4 jun. 2013

El fenómeno de Evita Perón aun colea, allá y aquí

Este miércoles 6 de junio se emite el segundo y último capítulo de la miniserie de TVE y TV3 “Carta a Eva”, dirigida por el realizador Agustí Villaronga alrededor de la mítica visita a Madrid y Barcelona de Evita Perón en junio de 1947. En un momento de pleno aislamiento internacional del régimen franquista y severas penurias para todos, excepto para los estraperlistas y las fortunas consolidadas, la triunfal visita de la “Madona de los descamisados” y antigua vedette fue organizada como una “operación de Estado” y un espectáculo de masas.
Causó un impacto del que aun se hace eco la acogida de público y crítica que acaba de merecer esta última serie televisiva, casi setenta años después de los hechos.
La única amistad que encontró el gobierno de Franco en el extranjero fue entonces la del nuevo régimen argentino del general Juan Domingo Perón. El país austral constituía "el granero del mundo" y firmó en octubre de 1946 con España un acuerdo económico para venderle 700.000 toneladas de trigo y otros suministros básicos en condiciones ventajosas. El “Protocolo Franco-Perón” fue presentado a bombo y platillos como un triunfo internacional del gobierno español, un pacto entre dos grandes estadistas. 

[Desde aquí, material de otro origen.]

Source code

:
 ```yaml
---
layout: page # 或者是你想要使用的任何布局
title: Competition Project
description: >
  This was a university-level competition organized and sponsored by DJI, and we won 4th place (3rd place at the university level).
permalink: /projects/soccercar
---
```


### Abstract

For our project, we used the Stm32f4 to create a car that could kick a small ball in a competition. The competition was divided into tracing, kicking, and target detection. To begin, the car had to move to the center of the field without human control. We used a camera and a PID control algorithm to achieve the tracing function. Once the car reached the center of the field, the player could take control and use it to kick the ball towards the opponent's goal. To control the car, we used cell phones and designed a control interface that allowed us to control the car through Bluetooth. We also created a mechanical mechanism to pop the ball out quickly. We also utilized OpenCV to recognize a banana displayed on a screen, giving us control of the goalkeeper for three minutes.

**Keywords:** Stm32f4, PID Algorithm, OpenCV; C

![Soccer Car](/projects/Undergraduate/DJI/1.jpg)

Como gesto gratitud por la ayuda, Eva Duarte de Perón fue recibida con honores de jefe de Estado durante una larga gira oficial de veinte días por España. Entró bajo palio en varias catedrales, compareció con abrigo de visón en pleno mes de junio junto a Franco en el balcón de la Plaza de Oriente y pasó la verbena de San Juan en el Real Club de Tenis de Barcelona, acompañada por Carmen Polo de Franco y el presidente de la entidad y propietario del diario La Vanguardia, Carlos Godó Valls, conde de Godó. De aquella velada y de las fricciones derivadas de la disparidad de estilos entre les dos “primeras damas” --la descarada y sobrevenida Evita frente de la puritana y burguesa Carmen Polo-- se han explicado jugosas anécdotas en público y en privado. 
El fenómeno del peronismo resulta todavía hoy difícil de entender, por la contraposición que representó entre la demagogia populista y una política de mejora de las condiciones de vida de los trabajadores, que no dejó de ser real en algunos aspectos por más demagógica que también fuese. El papel movilizador de los “descamisados” por parte de Evita Perón encarnó muchos de aquellos aspectos contradictorios, y en sus alocuciones públicas aquí también lo puso de manifiesto. Los mismos militares argentinos acabaron por derrocar al general Perón en 1955 y abrir la larga y tempestuosa etapa del “peronismo sin Perón”, que culminaría tras la dictadura con el “peronismo sin peronismo” de Carlos Menem a partir de 1991 y la de los esposos Kirchner en la actualidad. 
Evita murió de cáncer en 1952, a los 33 años. Perón solo resistió diez meses en vida a su retorno al poder en 1973. Aquella “operación de Estado” con espectáculo de masas a raíz de la visita oficial de Evita entre nosotros era el preludio de una leyenda --y de unas contradicciones nada legendarias-- que aun colea con el mismo carácter mítico.